|Publication Type||Journal Article|
|Year of Publication||2010|
|Authors||Berven, FS, Ahmad, R, Clauser, KR, Carr, SA|
|Journal||Journal of proteome research|
Selective capture of glycopolypeptides followed by release and analysis of the former glycosylation-site peptides has been shown to have promise for reducing the complexity of body fluids such as blood for biomarker discovery. In this work, a protocol based on capture of polypeptides containing a N-linked carbohydrate from human plasma using commercially available magnetic beads coupled with hydrazide chemistry was optimized and partially automated through the use of a KingFisher magnetic particle processor. Comparison of bead-based glycocapture at the protein-level vs the peptide-level revealed differences in the specificity, reproducibility, and absolute number of former glycosylation-site peptides detected.
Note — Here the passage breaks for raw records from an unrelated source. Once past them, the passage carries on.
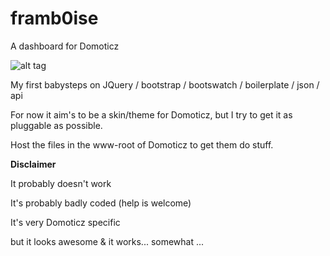 framb0ise
=========

A dashboard for Domoticz

![alt tag](https://raw.github.com/safi78/framb0ise/master/screenshots/dashboard.png)


My first babysteps on JQuery / bootstrap / bootswatch / boilerplate / json / api

For now it aim's to be a skin/theme for Domoticz, but I try to get it as pluggable as possible.

Host the files in the www-root of Domoticz to get them do stuff.

**Disclaimer**

It probably doesn't work

It's probably badly coded (help is welcome)

It's very Domoticz specific

but it looks awesome & it works... somewhat ...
Evaluation of a range of capture and elution conditions led to an optimized protocol with a 24% intraday and 30% interday CV and a glycopeptide capture specificity of 99%. Depleting the plasma of 14 high abundance proteins improved detection sensitivity by approximately 1 order of magnitude compared to nondepleted plasma and resulted in an increase of 24% in the number of identified glycoproteins. The sensitivity of SPEG for detection of glycoproteins in depleted, non-fractionated plasma was found to be in the 10-100 pmol/mL range corresponding to glycoprotein levels ranging from 100's of nanograms/mL to 10's of micrograms/mL. Despite high capture specificity, the total number of glycoproteins detected and the sensitivity of SPEG in plasma is surprisingly limited.